- Work order
Return exactly those lines of the material that fall between the line with "(o *ChatPermissions) GetCanSendVoiceNotes()" and the final line, both included.

- Entries provided

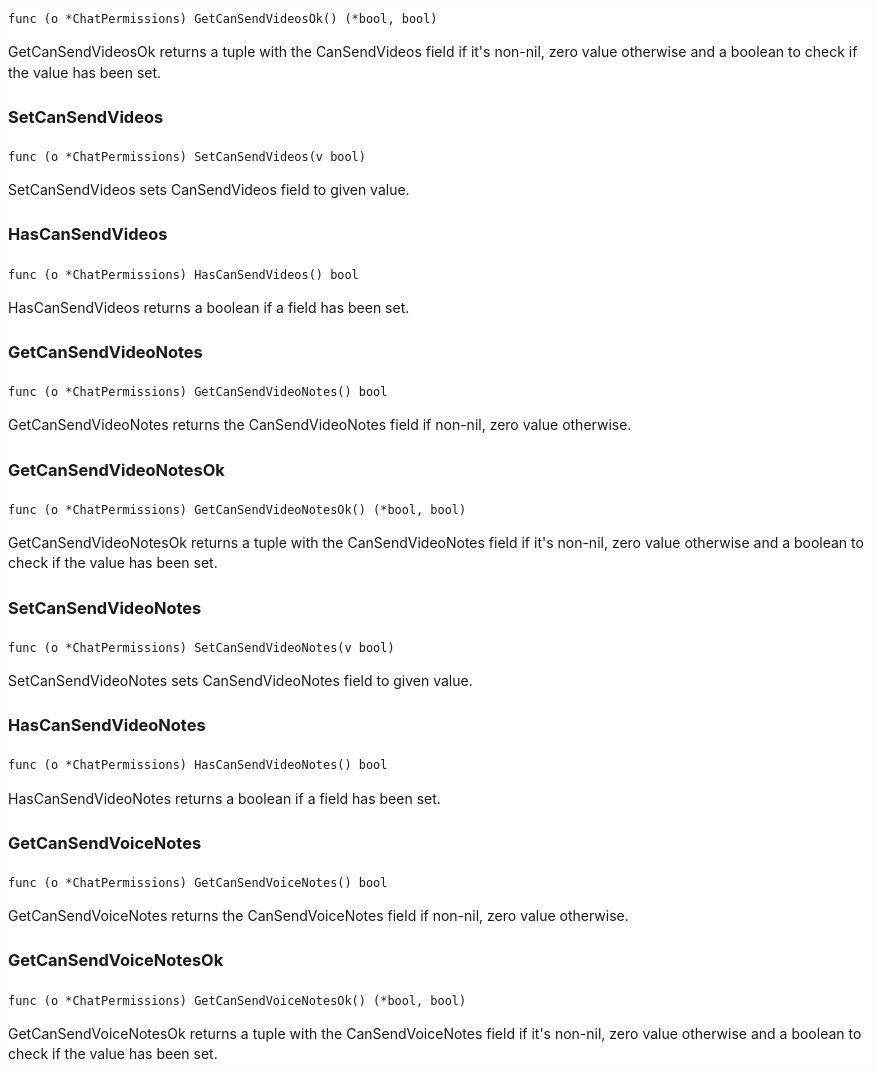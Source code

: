 `func (o *ChatPermissions) GetCanSendVideosOk() (*bool, bool)`

GetCanSendVideosOk returns a tuple with the CanSendVideos field if it's non-nil, zero value otherwise
and a boolean to check if the value has been set.

### SetCanSendVideos

`func (o *ChatPermissions) SetCanSendVideos(v bool)`

SetCanSendVideos sets CanSendVideos field to given value.

### HasCanSendVideos

`func (o *ChatPermissions) HasCanSendVideos() bool`

HasCanSendVideos returns a boolean if a field has been set.

### GetCanSendVideoNotes

`func (o *ChatPermissions) GetCanSendVideoNotes() bool`

GetCanSendVideoNotes returns the CanSendVideoNotes field if non-nil, zero value otherwise.

### GetCanSendVideoNotesOk

`func (o *ChatPermissions) GetCanSendVideoNotesOk() (*bool, bool)`

GetCanSendVideoNotesOk returns a tuple with the CanSendVideoNotes field if it's non-nil, zero value otherwise
and a boolean to check if the value has been set.

### SetCanSendVideoNotes

`func (o *ChatPermissions) SetCanSendVideoNotes(v bool)`

SetCanSendVideoNotes sets CanSendVideoNotes field to given value.

### HasCanSendVideoNotes

`func (o *ChatPermissions) HasCanSendVideoNotes() bool`

HasCanSendVideoNotes returns a boolean if a field has been set.

### GetCanSendVoiceNotes

`func (o *ChatPermissions) GetCanSendVoiceNotes() bool`

GetCanSendVoiceNotes returns the CanSendVoiceNotes field if non-nil, zero value otherwise.

### GetCanSendVoiceNotesOk

`func (o *ChatPermissions) GetCanSendVoiceNotesOk() (*bool, bool)`

GetCanSendVoiceNotesOk returns a tuple with the CanSendVoiceNotes field if it's non-nil, zero value otherwise
and a boolean to check if the value has been set.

- Exercise answer
`func (o *ChatPermissions) GetCanSendVoiceNotes() bool`

GetCanSendVoiceNotes returns the CanSendVoiceNotes field if non-nil, zero value otherwise.

### GetCanSendVoiceNotesOk

`func (o *ChatPermissions) GetCanSendVoiceNotesOk() (*bool, bool)`

GetCanSendVoiceNotesOk returns a tuple with the CanSendVoiceNotes field if it's non-nil, zero value otherwise
and a boolean to check if the value has been set.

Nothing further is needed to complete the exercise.